> WHAT IS REQUIRED: Quote all of the data exactly as given. Skip every picture it contains.

INFORMATION START

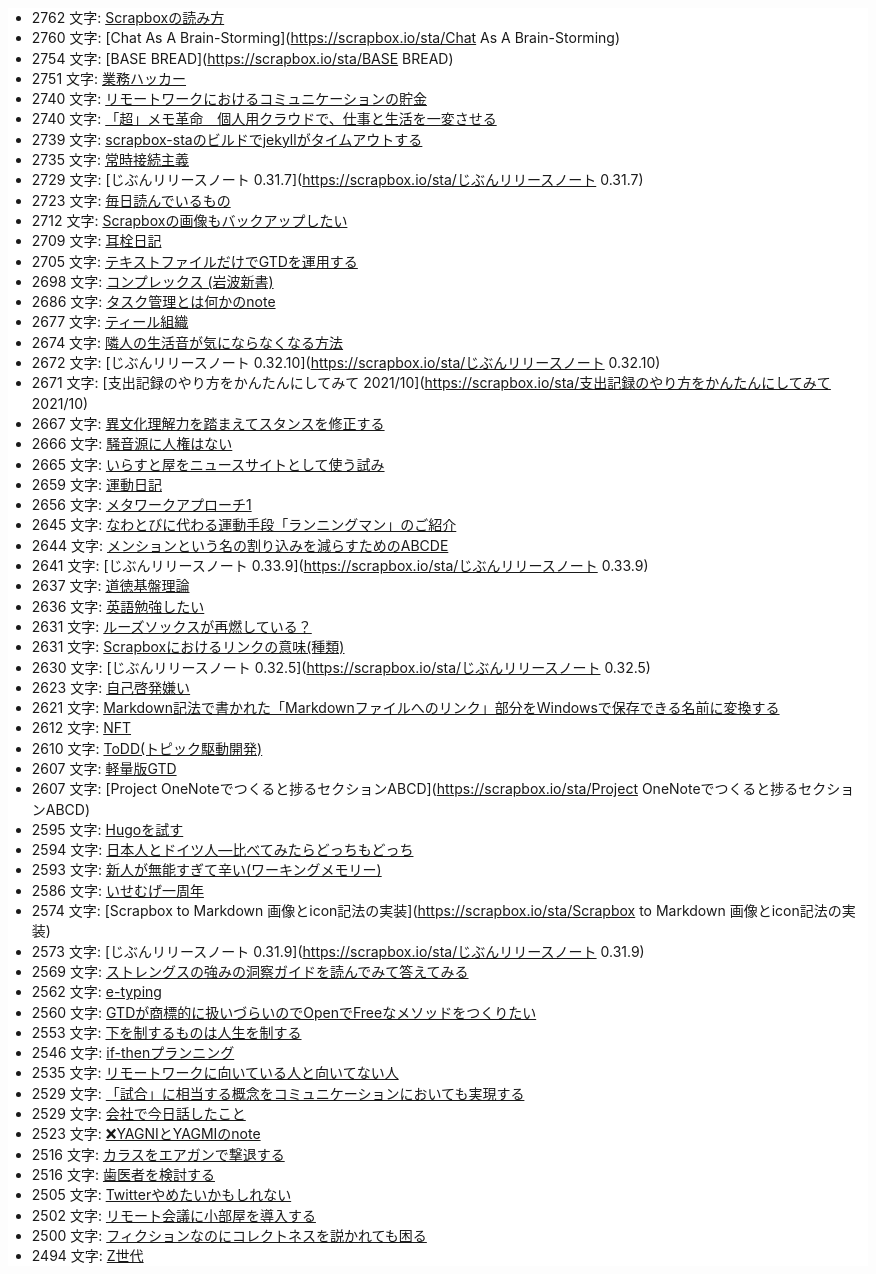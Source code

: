 - 2762 文字: [Scrapboxの読み方](https://scrapbox.io/sta/Scrapboxの読み方)
- 2760 文字: [Chat As A Brain-Storming](https://scrapbox.io/sta/Chat As A Brain-Storming)
- 2754 文字: [BASE BREAD](https://scrapbox.io/sta/BASE BREAD)
- 2751 文字: [業務ハッカー](https://scrapbox.io/sta/業務ハッカー)
- 2740 文字: [リモートワークにおけるコミュニケーションの貯金](https://scrapbox.io/sta/リモートワークにおけるコミュニケーションの貯金)
- 2740 文字: [「超」メモ革命　個人用クラウドで、仕事と生活を一変させる](https://scrapbox.io/sta/「超」メモ革命　個人用クラウドで、仕事と生活を一変させる)
- 2739 文字: [scrapbox-staのビルドでjekyllがタイムアウトする](https://scrapbox.io/sta/scrapbox-staのビルドでjekyllがタイムアウトする)
- 2735 文字: [常時接続主義](https://scrapbox.io/sta/常時接続主義)
- 2729 文字: [じぶんリリースノート 0.31.7](https://scrapbox.io/sta/じぶんリリースノート 0.31.7)
- 2723 文字: [毎日読んでいるもの](https://scrapbox.io/sta/毎日読んでいるもの)
- 2712 文字: [Scrapboxの画像もバックアップしたい](https://scrapbox.io/sta/Scrapboxの画像もバックアップしたい)
- 2709 文字: [耳栓日記](https://scrapbox.io/sta/耳栓日記)
- 2705 文字: [テキストファイルだけでGTDを運用する](https://scrapbox.io/sta/テキストファイルだけでGTDを運用する)
- 2698 文字: [コンプレックス (岩波新書)](https://scrapbox.io/sta/コンプレックス (岩波新書))
- 2686 文字: [タスク管理とは何かのnote](https://scrapbox.io/sta/タスク管理とは何かのnote)
- 2677 文字: [ティール組織](https://scrapbox.io/sta/ティール組織)
- 2674 文字: [隣人の生活音が気にならなくなる方法](https://scrapbox.io/sta/隣人の生活音が気にならなくなる方法)
- 2672 文字: [じぶんリリースノート 0.32.10](https://scrapbox.io/sta/じぶんリリースノート 0.32.10)
- 2671 文字: [支出記録のやり方をかんたんにしてみて 2021/10](https://scrapbox.io/sta/支出記録のやり方をかんたんにしてみて 2021/10)
- 2667 文字: [異文化理解力を踏まえてスタンスを修正する](https://scrapbox.io/sta/異文化理解力を踏まえてスタンスを修正する)
- 2666 文字: [騒音源に人権はない](https://scrapbox.io/sta/騒音源に人権はない)
- 2665 文字: [いらすと屋をニュースサイトとして使う試み](https://scrapbox.io/sta/いらすと屋をニュースサイトとして使う試み)
- 2659 文字: [運動日記](https://scrapbox.io/sta/運動日記)
- 2656 文字: [メタワークアプローチ1](https://scrapbox.io/sta/メタワークアプローチ1)
- 2645 文字: [なわとびに代わる運動手段「ランニングマン」のご紹介](https://scrapbox.io/sta/なわとびに代わる運動手段「ランニングマン」のご紹介)
- 2644 文字: [メンションという名の割り込みを減らすためのABCDE](https://scrapbox.io/sta/メンションという名の割り込みを減らすためのABCDE)
- 2641 文字: [じぶんリリースノート 0.33.9](https://scrapbox.io/sta/じぶんリリースノート 0.33.9)
- 2637 文字: [道徳基盤理論](https://scrapbox.io/sta/道徳基盤理論)
- 2636 文字: [英語勉強したい](https://scrapbox.io/sta/英語勉強したい)
- 2631 文字: [ルーズソックスが再燃している？](https://scrapbox.io/sta/ルーズソックスが再燃している？)
- 2631 文字: [Scrapboxにおけるリンクの意味(種類)](https://scrapbox.io/sta/Scrapboxにおけるリンクの意味(種類))
- 2630 文字: [じぶんリリースノート 0.32.5](https://scrapbox.io/sta/じぶんリリースノート 0.32.5)
- 2623 文字: [自己啓発嫌い](https://scrapbox.io/sta/自己啓発嫌い)
- 2621 文字: [Markdown記法で書かれた「Markdownファイルへのリンク」部分をWindowsで保存できる名前に変換する](https://scrapbox.io/sta/Markdown記法で書かれた「Markdownファイルへのリンク」部分をWindowsで保存できる名前に変換する)
- 2612 文字: [NFT](https://scrapbox.io/sta/NFT)
- 2610 文字: [ToDD(トピック駆動開発)](https://scrapbox.io/sta/ToDD(トピック駆動開発))
- 2607 文字: [軽量版GTD](https://scrapbox.io/sta/軽量版GTD)
- 2607 文字: [Project OneNoteでつくると捗るセクションABCD](https://scrapbox.io/sta/Project OneNoteでつくると捗るセクションABCD)
- 2595 文字: [Hugoを試す](https://scrapbox.io/sta/Hugoを試す)
- 2594 文字: [日本人とドイツ人―比べてみたらどっちもどっち](https://scrapbox.io/sta/日本人とドイツ人―比べてみたらどっちもどっち)
- 2593 文字: [新人が無能すぎて辛い(ワーキングメモリー)](https://scrapbox.io/sta/新人が無能すぎて辛い(ワーキングメモリー))
- 2586 文字: [いせむげ一周年](https://scrapbox.io/sta/いせむげ一周年)
- 2574 文字: [Scrapbox to Markdown 画像とicon記法の実装](https://scrapbox.io/sta/Scrapbox to Markdown 画像とicon記法の実装)
- 2573 文字: [じぶんリリースノート 0.31.9](https://scrapbox.io/sta/じぶんリリースノート 0.31.9)
- 2569 文字: [ストレングスの強みの洞察ガイドを読んでみて答えてみる](https://scrapbox.io/sta/ストレングスの強みの洞察ガイドを読んでみて答えてみる)
- 2562 文字: [e-typing](https://scrapbox.io/sta/e-typing)
- 2560 文字: [GTDが商標的に扱いづらいのでOpenでFreeなメソッドをつくりたい](https://scrapbox.io/sta/GTDが商標的に扱いづらいのでOpenでFreeなメソッドをつくりたい)
- 2553 文字: [下を制するものは人生を制する](https://scrapbox.io/sta/下を制するものは人生を制する)
- 2546 文字: [if-thenプランニング](https://scrapbox.io/sta/if-thenプランニング)
- 2535 文字: [リモートワークに向いている人と向いてない人](https://scrapbox.io/sta/リモートワークに向いている人と向いてない人)
- 2529 文字: [「試合」に相当する概念をコミュニケーションにおいても実現する](https://scrapbox.io/sta/「試合」に相当する概念をコミュニケーションにおいても実現する)
- 2529 文字: [会社で今日話したこと](https://scrapbox.io/sta/会社で今日話したこと)
- 2523 文字: [❌YAGNIとYAGMIのnote](https://scrapbox.io/sta/❌YAGNIとYAGMIのnote)
- 2516 文字: [カラスをエアガンで撃退する](https://scrapbox.io/sta/カラスをエアガンで撃退する)
- 2516 文字: [歯医者を検討する](https://scrapbox.io/sta/歯医者を検討する)
- 2505 文字: [Twitterやめたいかもしれない](https://scrapbox.io/sta/Twitterやめたいかもしれない)
- 2502 文字: [リモート会議に小部屋を導入する](https://scrapbox.io/sta/リモート会議に小部屋を導入する)
- 2500 文字: [フィクションなのにコレクトネスを説かれても困る](https://scrapbox.io/sta/フィクションなのにコレクトネスを説かれても困る)
- 2494 文字: [Z世代](https://scrapbox.io/sta/Z世代)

INFORMATION END

> RESPONSE BOX:
Source code

: - 2762 文字: [Scrapboxの読み方](https://scrapbox.io/sta/Scrapboxの読み方)
- 2760 文字: [Chat As A Brain-Storming](https://scrapbox.io/sta/Chat As A Brain-Storming)
- 2754 文字: [BASE BREAD](https://scrapbox.io/sta/BASE BREAD)
- 2751 文字: [業務ハッカー](https://scrapbox.io/sta/業務ハッカー)
- 2740 文字: [リモートワークにおけるコミュニケーションの貯金](https://scrapbox.io/sta/リモートワークにおけるコミュニケーションの貯金)
- 2740 文字: [「超」メモ革命　個人用クラウドで、仕事と生活を一変させる](https://scrapbox.io/sta/「超」メモ革命　個人用クラウドで、仕事と生活を一変させる)
- 2739 文字: [scrapbox-staのビルドでjekyllがタイムアウトする](https://scrapbox.io/sta/scrapbox-staのビルドでjekyllがタイムアウトする)
- 2735 文字: [常時接続主義](https://scrapbox.io/sta/常時接続主義)
- 2729 文字: [じぶんリリースノート 0.31.7](https://scrapbox.io/sta/じぶんリリースノート 0.31.7)
- 2723 文字: [毎日読んでいるもの](https://scrapbox.io/sta/毎日読んでいるもの)
- 2712 文字: [Scrapboxの画像もバックアップしたい](https://scrapbox.io/sta/Scrapboxの画像もバックアップしたい)
- 2709 文字: [耳栓日記](https://scrapbox.io/sta/耳栓日記)
- 2705 文字: [テキストファイルだけでGTDを運用する](https://scrapbox.io/sta/テキストファイルだけでGTDを運用する)
- 2698 文字: [コンプレックス (岩波新書)](https://scrapbox.io/sta/コンプレックス (岩波新書))
- 2686 文字: [タスク管理とは何かのnote](https://scrapbox.io/sta/タスク管理とは何かのnote)
- 2677 文字: [ティール組織](https://scrapbox.io/sta/ティール組織)
- 2674 文字: [隣人の生活音が気にならなくなる方法](https://scrapbox.io/sta/隣人の生活音が気にならなくなる方法)
- 2672 文字: [じぶんリリースノート 0.32.10](https://scrapbox.io/sta/じぶんリリースノート 0.32.10)
- 2671 文字: [支出記録のやり方をかんたんにしてみて 2021/10](https://scrapbox.io/sta/支出記録のやり方をかんたんにしてみて 2021/10)
- 2667 文字: [異文化理解力を踏まえてスタンスを修正する](https://scrapbox.io/sta/異文化理解力を踏まえてスタンスを修正する)
- 2666 文字: [騒音源に人権はない](https://scrapbox.io/sta/騒音源に人権はない)
- 2665 文字: [いらすと屋をニュースサイトとして使う試み](https://scrapbox.io/sta/いらすと屋をニュースサイトとして使う試み)
- 2659 文字: [運動日記](https://scrapbox.io/sta/運動日記)
- 2656 文字: [メタワークアプローチ1](https://scrapbox.io/sta/メタワークアプローチ1)
- 2645 文字: [なわとびに代わる運動手段「ランニングマン」のご紹介](https://scrapbox.io/sta/なわとびに代わる運動手段「ランニングマン」のご紹介)
- 2644 文字: [メンションという名の割り込みを減らすためのABCDE](https://scrapbox.io/sta/メンションという名の割り込みを減らすためのABCDE)
- 2641 文字: [じぶんリリースノート 0.33.9](https://scrapbox.io/sta/じぶんリリースノート 0.33.9)
- 2637 文字: [道徳基盤理論](https://scrapbox.io/sta/道徳基盤理論)
- 2636 文字: [英語勉強したい](https://scrapbox.io/sta/英語勉強したい)
- 2631 文字: [ルーズソックスが再燃している？](https://scrapbox.io/sta/ルーズソックスが再燃している？)
- 2631 文字: [Scrapboxにおけるリンクの意味(種類)](https://scrapbox.io/sta/Scrapboxにおけるリンクの意味(種類))
- 2630 文字: [じぶんリリースノート 0.32.5](https://scrapbox.io/sta/じぶんリリースノート 0.32.5)
- 2623 文字: [自己啓発嫌い](https://scrapbox.io/sta/自己啓発嫌い)
- 2621 文字: [Markdown記法で書かれた「Markdownファイルへのリンク」部分をWindowsで保存できる名前に変換する](https://scrapbox.io/sta/Markdown記法で書かれた「Markdownファイルへのリンク」部分をWindowsで保存できる名前に変換する)
- 2612 文字: [NFT](https://scrapbox.io/sta/NFT)
- 2610 文字: [ToDD(トピック駆動開発)](https://scrapbox.io/sta/ToDD(トピック駆動開発))
- 2607 文字: [軽量版GTD](https://scrapbox.io/sta/軽量版GTD)
- 2607 文字: [Project OneNoteでつくると捗るセクションABCD](https://scrapbox.io/sta/Project OneNoteでつくると捗るセクションABCD)
- 2595 文字: [Hugoを試す](https://scrapbox.io/sta/Hugoを試す)
- 2594 文字: [日本人とドイツ人―比べてみたらどっちもどっち](https://scrapbox.io/sta/日本人とドイツ人―比べてみたらどっちもどっち)
- 2593 文字: [新人が無能すぎて辛い(ワーキングメモリー)](https://scrapbox.io/sta/新人が無能すぎて辛い(ワーキングメモリー))
- 2586 文字: [いせむげ一周年](https://scrapbox.io/sta/いせむげ一周年)
- 2574 文字: [Scrapbox to Markdown 画像とicon記法の実装](https://scrapbox.io/sta/Scrapbox to Markdown 画像とicon記法の実装)
- 2573 文字: [じぶんリリースノート 0.31.9](https://scrapbox.io/sta/じぶんリリースノート 0.31.9)
- 2569 文字: [ストレングスの強みの洞察ガイドを読んでみて答えてみる](https://scrapbox.io/sta/ストレングスの強みの洞察ガイドを読んでみて答えてみる)
- 2562 文字: [e-typing](https://scrapbox.io/sta/e-typing)
- 2560 文字: [GTDが商標的に扱いづらいのでOpenでFreeなメソッドをつくりたい](https://scrapbox.io/sta/GTDが商標的に扱いづらいのでOpenでFreeなメソッドをつくりたい)
- 2553 文字: [下を制するものは人生を制する](https://scrapbox.io/sta/下を制するものは人生を制する)
- 2546 文字: [if-thenプランニング](https://scrapbox.io/sta/if-thenプランニング)
- 2535 文字: [リモートワークに向いている人と向いてない人](https://scrapbox.io/sta/リモートワークに向いている人と向いてない人)
- 2529 文字: [「試合」に相当する概念をコミュニケーションにおいても実現する](https://scrapbox.io/sta/「試合」に相当する概念をコミュニケーションにおいても実現する)
- 2529 文字: [会社で今日話したこと](https://scrapbox.io/sta/会社で今日話したこと)
- 2523 文字: [❌YAGNIとYAGMIのnote](https://scrapbox.io/sta/❌YAGNIとYAGMIのnote)
- 2516 文字: [カラスをエアガンで撃退する](https://scrapbox.io/sta/カラスをエアガンで撃退する)
- 2516 文字: [歯医者を検討する](https://scrapbox.io/sta/歯医者を検討する)
- 2505 文字: [Twitterやめたいかもしれない](https://scrapbox.io/sta/Twitterやめたいかもしれない)
- 2502 文字: [リモート会議に小部屋を導入する](https://scrapbox.io/sta/リモート会議に小部屋を導入する)
- 2500 文字: [フィクションなのにコレクトネスを説かれても困る](https://scrapbox.io/sta/フィクションなのにコレクトネスを説かれても困る)
- 2494 文字: [Z世代](https://scrapbox.io/sta/Z世代)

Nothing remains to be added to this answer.